[[ Records for this task open ]]
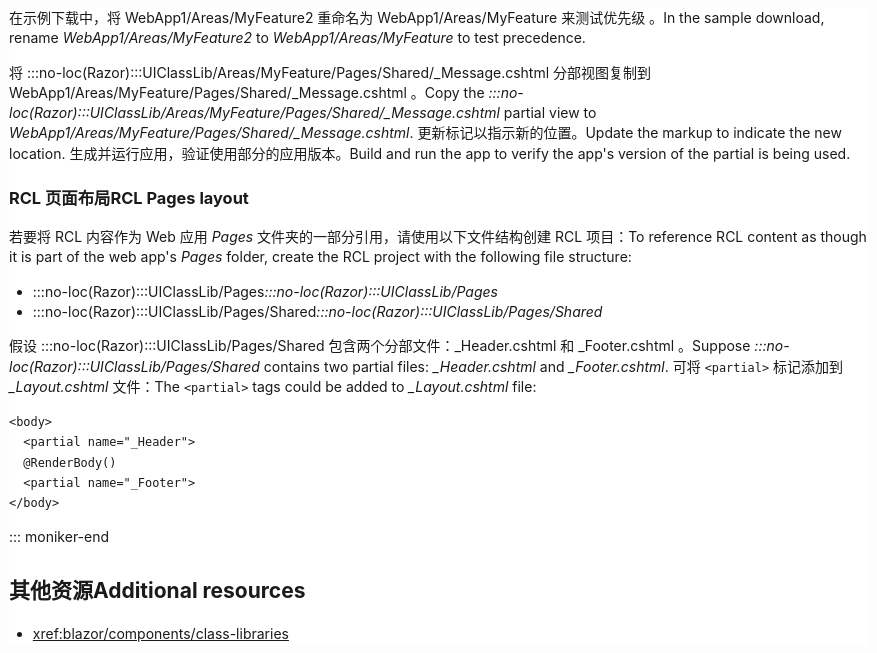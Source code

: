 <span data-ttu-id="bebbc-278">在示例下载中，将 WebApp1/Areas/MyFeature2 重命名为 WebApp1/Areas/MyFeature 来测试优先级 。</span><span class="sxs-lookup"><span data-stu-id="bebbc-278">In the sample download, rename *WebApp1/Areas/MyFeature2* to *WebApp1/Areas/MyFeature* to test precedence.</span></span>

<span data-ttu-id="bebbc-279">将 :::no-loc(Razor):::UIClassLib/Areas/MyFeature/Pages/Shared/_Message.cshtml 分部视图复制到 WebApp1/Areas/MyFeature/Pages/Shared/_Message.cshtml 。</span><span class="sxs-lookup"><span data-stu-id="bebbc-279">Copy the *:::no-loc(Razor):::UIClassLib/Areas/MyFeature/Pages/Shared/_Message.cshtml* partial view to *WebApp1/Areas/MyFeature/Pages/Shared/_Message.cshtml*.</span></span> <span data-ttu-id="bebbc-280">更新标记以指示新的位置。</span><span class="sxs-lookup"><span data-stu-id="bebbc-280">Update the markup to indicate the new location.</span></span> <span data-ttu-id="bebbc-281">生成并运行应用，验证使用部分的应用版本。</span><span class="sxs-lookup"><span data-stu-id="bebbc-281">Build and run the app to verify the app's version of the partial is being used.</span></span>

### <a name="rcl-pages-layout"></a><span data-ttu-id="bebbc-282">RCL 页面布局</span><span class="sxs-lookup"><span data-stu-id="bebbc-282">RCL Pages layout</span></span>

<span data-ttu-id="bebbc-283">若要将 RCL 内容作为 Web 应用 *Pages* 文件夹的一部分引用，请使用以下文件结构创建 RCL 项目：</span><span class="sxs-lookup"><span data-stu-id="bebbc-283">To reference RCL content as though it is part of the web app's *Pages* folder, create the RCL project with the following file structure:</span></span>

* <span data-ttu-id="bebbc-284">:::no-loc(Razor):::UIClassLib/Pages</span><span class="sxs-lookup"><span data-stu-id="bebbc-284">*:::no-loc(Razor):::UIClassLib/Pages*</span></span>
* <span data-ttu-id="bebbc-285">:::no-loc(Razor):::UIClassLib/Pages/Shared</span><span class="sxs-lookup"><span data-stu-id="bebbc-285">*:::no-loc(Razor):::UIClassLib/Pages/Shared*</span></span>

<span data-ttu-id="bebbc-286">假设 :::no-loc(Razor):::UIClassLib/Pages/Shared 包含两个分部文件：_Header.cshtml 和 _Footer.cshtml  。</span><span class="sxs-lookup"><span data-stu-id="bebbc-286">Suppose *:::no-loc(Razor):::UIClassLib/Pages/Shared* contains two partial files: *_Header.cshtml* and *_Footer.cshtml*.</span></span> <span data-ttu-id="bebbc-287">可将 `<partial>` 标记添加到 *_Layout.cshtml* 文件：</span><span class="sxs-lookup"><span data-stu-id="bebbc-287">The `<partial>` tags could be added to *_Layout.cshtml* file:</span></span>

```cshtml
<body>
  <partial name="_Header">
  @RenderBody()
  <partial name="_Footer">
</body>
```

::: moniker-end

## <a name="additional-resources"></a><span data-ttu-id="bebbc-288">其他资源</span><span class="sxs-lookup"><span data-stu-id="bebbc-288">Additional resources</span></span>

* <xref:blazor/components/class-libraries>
[[ Records for this task closed ]]
[[ Records for this task open ]]
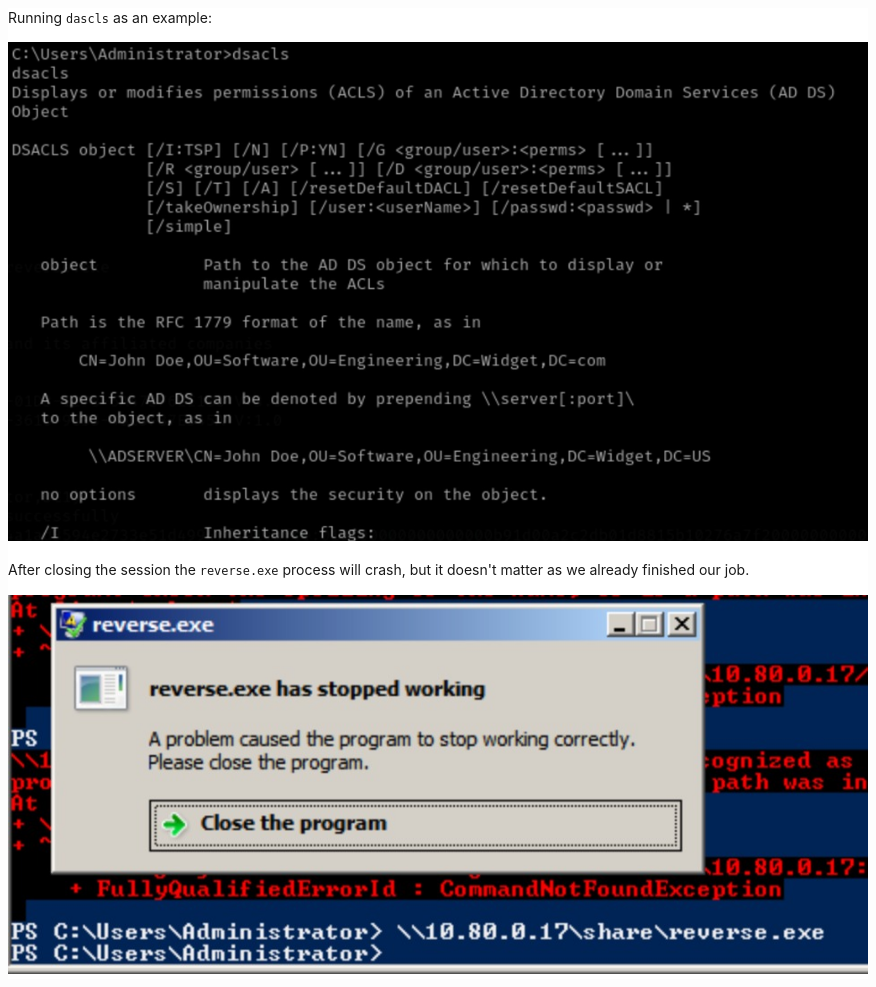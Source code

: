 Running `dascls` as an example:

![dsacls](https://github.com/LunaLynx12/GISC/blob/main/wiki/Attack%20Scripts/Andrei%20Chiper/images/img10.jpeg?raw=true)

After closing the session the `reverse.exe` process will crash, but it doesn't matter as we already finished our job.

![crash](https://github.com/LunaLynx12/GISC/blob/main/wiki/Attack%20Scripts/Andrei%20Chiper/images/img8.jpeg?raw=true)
[[ Records for this task closed ]]
[[ Records for this task open ]]
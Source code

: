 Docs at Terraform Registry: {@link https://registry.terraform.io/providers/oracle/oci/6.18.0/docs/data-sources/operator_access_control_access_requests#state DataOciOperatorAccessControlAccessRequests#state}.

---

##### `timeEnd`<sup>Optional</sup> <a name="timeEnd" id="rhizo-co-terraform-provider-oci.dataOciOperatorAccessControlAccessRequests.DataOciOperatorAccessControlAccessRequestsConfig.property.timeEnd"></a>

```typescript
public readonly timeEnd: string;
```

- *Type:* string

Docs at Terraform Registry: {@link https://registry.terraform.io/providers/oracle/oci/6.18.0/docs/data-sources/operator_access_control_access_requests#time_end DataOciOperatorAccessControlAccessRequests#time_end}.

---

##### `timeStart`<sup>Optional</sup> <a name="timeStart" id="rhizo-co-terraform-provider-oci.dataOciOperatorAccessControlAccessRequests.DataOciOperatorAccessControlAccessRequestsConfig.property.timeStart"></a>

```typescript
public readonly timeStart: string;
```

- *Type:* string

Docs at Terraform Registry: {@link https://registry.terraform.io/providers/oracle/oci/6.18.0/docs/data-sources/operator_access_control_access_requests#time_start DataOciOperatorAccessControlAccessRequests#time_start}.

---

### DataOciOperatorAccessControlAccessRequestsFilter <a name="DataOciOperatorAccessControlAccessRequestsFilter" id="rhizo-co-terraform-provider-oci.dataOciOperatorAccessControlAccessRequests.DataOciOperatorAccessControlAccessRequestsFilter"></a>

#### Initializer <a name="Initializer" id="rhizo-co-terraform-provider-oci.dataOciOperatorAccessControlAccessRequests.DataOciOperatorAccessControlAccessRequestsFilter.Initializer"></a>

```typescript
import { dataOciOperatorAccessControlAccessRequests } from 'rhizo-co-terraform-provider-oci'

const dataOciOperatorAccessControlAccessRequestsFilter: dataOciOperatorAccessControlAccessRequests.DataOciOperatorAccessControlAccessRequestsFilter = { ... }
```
[[ Records for this task closed ]]
> **What is needed**:
Lines from the entries that contain the word "Registry" are what the answer must hold.

> **Exercise result**:
: Docs at Terraform Registry: {@link https://registry.terraform.io/providers/oracle/oci/6.18.0/docs/data-sources/operator_access_control_access_requests#state DataOciOperatorAccessControlAccessRequests#state}.
Docs at Terraform Registry: {@link https://registry.terraform.io/providers/oracle/oci/6.18.0/docs/data-sources/operator_access_control_access_requests#time_end DataOciOperatorAccessControlAccessRequests#time_end}.
Docs at Terraform Registry: {@link https://registry.terraform.io/providers/oracle/oci/6.18.0/docs/data-sources/operator_access_control_access_requests#time_start DataOciOperatorAccessControlAccessRequests#time_start}.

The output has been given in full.